• _Information shown_:

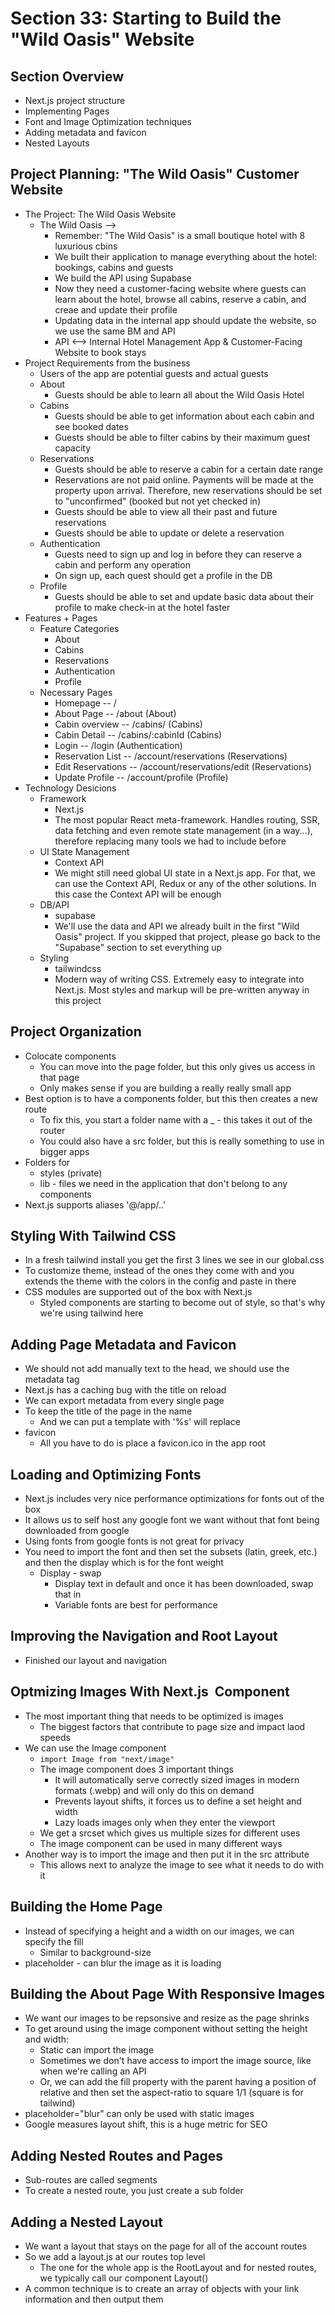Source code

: # Section 33: Starting to Build the "Wild Oasis" Website 

## Section Overview 
- Next.js project structure 
- Implementing Pages 
- Font and Image Optimization techniques 
- Adding metadata and favicon 
- Nested Layouts 

## Project Planning: "The Wild Oasis" Customer Website 
- The Project: The Wild Oasis Website 
  - The Wild Oasis --> 
    - Remember: "The Wild Oasis" is a small boutique hotel with 8 luxurious cbins 
    - We built their application to manage everything about the hotel: bookings, cabins and guests 
    - We build the API using Supabase 
    - Now they need a customer-facing website where guests can learn about the hotel, browse all cabins, reserve a cabin, and creae and update their profile 
    - Updating data in the internal app should update the website, so we use the same BM and API 
    - API <--> Internal Hotel Management App & Customer-Facing Website to book stays 
- Project Requirements from the business  
  - Users of the app are potential guests and actual guests 
  - About 
    - Guests should be able to learn all about the Wild Oasis Hotel 
  - Cabins
    - Guests should be able to get information about each cabin and see booked dates 
    - Guests should be able to filter cabins by their maximum guest capacity 
  - Reservations 
    - Guests should be able to reserve a cabin for a certain date range 
    - Reservations are not paid online. Payments will be made at the property upon arrival. Therefore, new reservations should be set to "unconfirmed" (booked but not yet checked in)
    - Guests should be able to view all their past and future reservations 
    - Guests should be able to update or delete a reservation
  - Authentication  
    - Guests need to sign up and log in before they can reserve a cabin and perform any operation 
    - On sign up, each quest should get a profile in the DB 
  - Profile 
    - Guests should be able to set and update basic data about their profile to make check-in at the hotel faster 
- Features + Pages 
  - Feature Categories
    - About
    - Cabins 
    - Reservations 
    - Authentication 
    - Profile 
  - Necessary Pages 
    - Homepage -- /
    - About Page -- /about (About)
    - Cabin overview -- /cabins/ (Cabins)
    - Cabin Detail -- /cabins/:cabinId (Cabins)
    - Login -- /login (Authentication)
    - Reservation List -- /account/reservations (Reservations)
    - Edit Reservations -- /account/reservations/edit (Reservations)
    - Update Profile -- /account/profile (Profile)
- Technology Desicions 
  - Framework 
    - Next.js 
    - The most popular React meta-framework. Handles routing, SSR, data fetching and even remote state management (in a way...), therefore replacing many tools we had to include before 
  - UI State Management 
    - Context API 
    - We might still need global UI state in a Next.js app. For that, we can use the Context API, Redux or any of the other solutions. In this case the Context API will be enough
  - DB/API 
    - supabase 
    - We'll use the data and API we already built in the first "Wild Oasis" project. If you skipped that project, please go back to the "Supabase" section to set everything up 
  - Styling 
    - tailwindcss 
    - Modern way of writing CSS. Extremely easy to integrate into Next.js. Most styles and markup will be pre-written anyway in this project 

## Project Organization 
- Colocate components 
  - You can move into the page folder, but this only gives us access in that page 
  - Only makes sense if you are building a really really small app 
- Best option is to have a components folder, but this then creates a new route 
  - To fix this, you start a folder name with a _ - this takes it out of the router 
  - You could also have a src folder, but this is really something to use in bigger apps 
- Folders for 
  - styles (private)
  - lib - files we need in the application that don't belong to any components 
- Next.js supports aliases '@/app/..'

## Styling With Tailwind CSS 
- In a fresh tailwind install you get the first 3 lines we see in our global.css
- To customize theme, instead of the ones they come with and you extends the theme with the colors in the config and paste in there 
- CSS modules are supported out of the box with Next.js
  - Styled components are starting to become out of style, so that's why we're using tailwind here 

## Adding Page Metadata and Favicon 
- We should not add manually text to the head, we should use the metadata tag 
- Next.js has a caching bug with the title on reload 
- We can export metadata from every single page 
- To keep the title of the page in the name 
  - And we can put a template with '%s' will replace 
- favicon 
  - All you have to do is place a favicon.ico in the app root 

## Loading and Optimizing Fonts
- Next.js includes very nice performance optimizations for fonts out of the box 
- It allows us to self host any google font we want without that font being downloaded from google 
- Using fonts from google fonts is not great for privacy 
- You need to import the font and then set the subsets (latin, greek, etc.) and then the display which is for the font weight 
  - Display - swap 
    - Display text in default and once it has been downloaded, swap that in 
    - Variable fonts are best for performance 

## Improving the Navigation and Root Layout 
- Finished our layout and navigation 

## Optmizing Images With Next.js <Image /> Component 
- The most important thing that needs to be optimized is images 
  - The biggest factors that contribute to page size and impact laod speeds 
- We can use the Image component 
  - `import Image from "next/image"`
  - The image component does 3 important things 
    - It will automatically serve correctly sized images in modern formats (.webp) and will only do this on demand 
    - Prevents layout shifts, it forces us to define a set height and width 
    - Lazy loads images only when they enter the viewport 
  - We get a srcset which gives us multiple sizes for different uses 
  - The image component can be used in many different ways 
- Another way is to import the image and then put it in the src attribute 
  - This allows next to analyze the image to see what it needs to do with it 

## Building the Home Page 
- Instead of specifying a height and a width on our images, we can specify the fill 
  - Similar to background-size 
- placeholder - can blur the image as it is loading 

## Building the About Page With Responsive Images 
- We want our images to be repsonsive and resize as the page shrinks 
- To get around using the image component without setting the height and width:
  - Static can import the image 
  - Sometimes we don't have access to import the image source, like when we're calling an API
  - Or, we can add the fill property with the parent having a position of relative and then set the aspect-ratio to square 1/1 (square is for tailwind)
- placeholder="blur" can only be used with static images 
- Google measures layout shift, this is a huge metric for SEO 

## Adding Nested Routes and Pages
- Sub-routes are called segments
- To create a nested route, you just create a sub folder

## Adding a Nested Layout 
- We want a layout that stays on the page for all of the account routes 
- So we add a layout.js at our routes top level 
  - The one for the whole app is the RootLayout and for nested routes, we typically call our component Layout()
- A common technique is to create an array of objects with your link information and then output them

• _Assigned task_:
If the word "needs" appears in a line above, copy that line.

• _Response_:
- The most important thing that needs to be optimized is images 
  - This allows next to analyze the image to see what it needs to do with it 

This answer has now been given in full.